▶ _Work instructions_: The expected output is every line of the data exactly as shown, minus the images.

Dataset entries

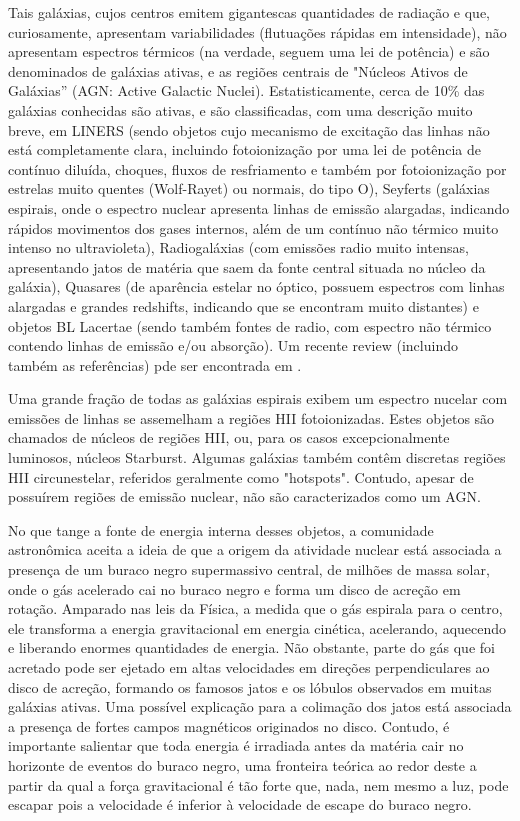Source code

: Tais galáxias, cujos centros emitem gigantescas quantidades de radiação e que, curiosamente, apresentam variabilidades (flutuações rápidas em intensidade), não apresentam espectros térmicos (na verdade, seguem uma lei de potência) e são denominados de galáxias ativas, e as regiões centrais de "Núcleos Ativos de Galáxias” (AGN: Active Galactic Nuclei). Estatisticamente, cerca de 10\%  das galáxias conhecidas são ativas, e são classificadas, com uma descrição muito breve, em LINERS (sendo objetos cujo mecanismo de excitação das linhas não está completamente clara, incluindo fotoionização por uma lei de potência de contínuo diluída, choques, fluxos de resfriamento e também por fotoionização por estrelas muito quentes (Wolf-Rayet) ou normais, do tipo O), Seyferts (galáxias espirais, onde o espectro nuclear apresenta linhas de emissão alargadas, indicando rápidos movimentos dos gases internos, além de um contínuo não térmico muito intenso no ultravioleta), Radiogaláxias (com emissões radio muito intensas, apresentando jatos de matéria que saem da fonte central situada no núcleo da galáxia), Quasares (de aparência estelar no óptico, possuem espectros com linhas alargadas e grandes redshifts, indicando que se encontram muito distantes) e objetos BL Lacertae (sendo também fontes de radio, com espectro não térmico contendo linhas de emissão e/ou absorção). Um recente review (incluindo também as referências) pde ser encontrada em \cite{padovani2017active}.

Uma grande fração de todas as galáxias espirais exibem um espectro nucelar com emissões de linhas se assemelham a regiões HII fotoionizadas. Estes objetos são chamados de núcleos de regiões HII, ou, para os casos excepcionalmente luminosos, núcleos Starburst. Algumas galáxias também contêm discretas regiões HII circunestelar, referidos geralmente como "hotspots". Contudo, apesar de possuírem regiões de emissão nuclear, não são caracterizados como um AGN.

No que tange a fonte de energia interna desses objetos, a comunidade astronômica aceita a ideia de que a origem da atividade nuclear está associada a presença de um buraco negro  supermassivo central, de milhões de massa solar, onde o gás acelerado cai no buraco negro e forma um disco de acreção em rotação. Amparado nas leis da Física, a medida que o gás espirala para o centro, ele transforma a energia gravitacional em energia cinética, acelerando, aquecendo e liberando enormes quantidades de  
energia. Não obstante, parte do gás que foi acretado pode ser ejetado em altas velocidades em direções perpendiculares ao disco de acreção, formando os famosos jatos e os lóbulos observados em muitas galáxias ativas. Uma possível explicação para a colimação dos jatos está associada a presença de fortes campos magnéticos originados no disco. Contudo, é importante salientar que toda energia é irradiada antes da matéria cair no horizonte de eventos do buraco negro, uma fronteira teórica ao redor deste a partir da qual a força gravitacional é tão forte que, nada, nem mesmo a luz, pode escapar pois a velocidade é inferior à velocidade de escape do buraco negro.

▶ _Response area_:
Source code

: Tais galáxias, cujos centros emitem gigantescas quantidades de radiação e que, curiosamente, apresentam variabilidades (flutuações rápidas em intensidade), não apresentam espectros térmicos (na verdade, seguem uma lei de potência) e são denominados de galáxias ativas, e as regiões centrais de "Núcleos Ativos de Galáxias” (AGN: Active Galactic Nuclei). Estatisticamente, cerca de 10\%  das galáxias conhecidas são ativas, e são classificadas, com uma descrição muito breve, em LINERS (sendo objetos cujo mecanismo de excitação das linhas não está completamente clara, incluindo fotoionização por uma lei de potência de contínuo diluída, choques, fluxos de resfriamento e também por fotoionização por estrelas muito quentes (Wolf-Rayet) ou normais, do tipo O), Seyferts (galáxias espirais, onde o espectro nuclear apresenta linhas de emissão alargadas, indicando rápidos movimentos dos gases internos, além de um contínuo não térmico muito intenso no ultravioleta), Radiogaláxias (com emissões radio muito intensas, apresentando jatos de matéria que saem da fonte central situada no núcleo da galáxia), Quasares (de aparência estelar no óptico, possuem espectros com linhas alargadas e grandes redshifts, indicando que se encontram muito distantes) e objetos BL Lacertae (sendo também fontes de radio, com espectro não térmico contendo linhas de emissão e/ou absorção). Um recente review (incluindo também as referências) pde ser encontrada em \cite{padovani2017active}.

Uma grande fração de todas as galáxias espirais exibem um espectro nucelar com emissões de linhas se assemelham a regiões HII fotoionizadas. Estes objetos são chamados de núcleos de regiões HII, ou, para os casos excepcionalmente luminosos, núcleos Starburst. Algumas galáxias também contêm discretas regiões HII circunestelar, referidos geralmente como "hotspots". Contudo, apesar de possuírem regiões de emissão nuclear, não são caracterizados como um AGN.

No que tange a fonte de energia interna desses objetos, a comunidade astronômica aceita a ideia de que a origem da atividade nuclear está associada a presença de um buraco negro  supermassivo central, de milhões de massa solar, onde o gás acelerado cai no buraco negro e forma um disco de acreção em rotação. Amparado nas leis da Física, a medida que o gás espirala para o centro, ele transforma a energia gravitacional em energia cinética, acelerando, aquecendo e liberando enormes quantidades de  
energia. Não obstante, parte do gás que foi acretado pode ser ejetado em altas velocidades em direções perpendiculares ao disco de acreção, formando os famosos jatos e os lóbulos observados em muitas galáxias ativas. Uma possível explicação para a colimação dos jatos está associada a presença de fortes campos magnéticos originados no disco. Contudo, é importante salientar que toda energia é irradiada antes da matéria cair no horizonte de eventos do buraco negro, uma fronteira teórica ao redor deste a partir da qual a força gravitacional é tão forte que, nada, nem mesmo a luz, pode escapar pois a velocidade é inferior à velocidade de escape do buraco negro.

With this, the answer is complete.